[ aws . iam ]

put-user-permissions-boundary

Description

Adds or updates the policy that is specified as the IAM user’s permissions boundary. You can use an Amazon Web Services managed policy or a customer managed policy to set the boundary for a user. Use the boundary to control the maximum permissions that the user can have. Setting a permissions boundary is an advanced feature that can affect the permissions for the user.

Warning

Policies that are used as permissions boundaries do not provide permissions. You must also attach a permissions policy to the user. To learn how the effective permissions for a user are evaluated, see IAM JSON policy evaluation logic in the IAM User Guide.

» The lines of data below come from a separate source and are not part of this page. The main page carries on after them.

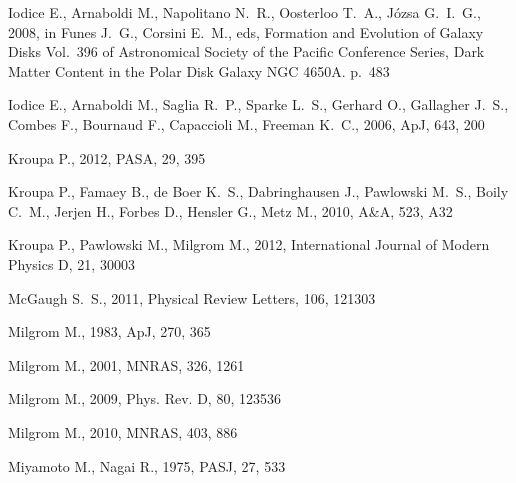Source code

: \documentclass[useAMS,usenatbib]{mn2e}
\newcommand{\mnras}{MNRAS}
\newcommand{\apj}{ApJ}
\newcommand{\aap}{A\&A}
\newcommand{\pasa}{PASA}
\newcommand{\pasj}{PASJ}
\newcommand{\prd}{Phys. Rev. D}
\begin{document}
\begin{thebibliography}{}
{Iodice} E.,  {Arnaboldi} M.,  {Napolitano} N.~R.,  {Oosterloo} T.~A.,
  {J{\'o}zsa} G.~I.~G.,  2008, in {Funes} J.~G.,  {Corsini} E.~M.,  eds,
  Formation and Evolution of Galaxy Disks Vol.~396 of Astronomical Society of
  the Pacific Conference Series, {Dark Matter Content in the Polar Disk Galaxy
  NGC 4650A}.
p.~483

{Iodice} E.,  {Arnaboldi} M.,  {Saglia} R.~P.,  {Sparke} L.~S.,  {Gerhard} O.,
  {Gallagher} J.~S.,  {Combes} F.,  {Bournaud} F.,  {Capaccioli} M.,
  {Freeman} K.~C.,  2006, \apj, 643, 200

{Kroupa} P.,  2012, \pasa, 29, 395

{Kroupa} P.,  {Famaey} B.,  {de Boer} K.~S.,  {Dabringhausen} J.,  {Pawlowski}
  M.~S.,  {Boily} C.~M.,  {Jerjen} H.,  {Forbes} D.,  {Hensler} G.,    {Metz}
  M.,  2010, \aap, 523, A32

{Kroupa} P.,  {Pawlowski} M.,    {Milgrom} M.,  2012, International Journal of
  Modern Physics D, 21, 30003

{McGaugh} S.~S.,  2011, Physical Review Letters, 106, 121303

{Milgrom} M.,  1983, \apj, 270, 365

{Milgrom} M.,  2001, MNRAS, 326, 1261

{Milgrom} M.,  2009, \prd, 80, 123536

{Milgrom} M.,  2010, \mnras, 403, 886

{Miyamoto} M.,  {Nagai} R.,  1975, \pasj, 27, 533


\end{thebibliography}
\end{document}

See also: AWS API Documentation

See ‘aws help’ for descriptions of global parameters.

Synopsis

  put-user-permissions-boundary
--user-name <value>
--permissions-boundary <value>
[--cli-input-json | --cli-input-yaml]
[--generate-cli-skeleton <value>]

Options

--user-name (string)

The name (friendly name, not ARN) of the IAM user for which you want to set the permissions boundary.

--permissions-boundary (string)

The ARN of the policy that is used to set the permissions boundary for the user.

--cli-input-json | --cli-input-yaml (string) Reads arguments from the JSON string provided. The JSON string follows the format provided by --generate-cli-skeleton. If other arguments are provided on the command line, those values will override the JSON-provided values. It is not possible to pass arbitrary binary values using a JSON-provided value as the string will be taken literally. This may not be specified along with --cli-input-yaml.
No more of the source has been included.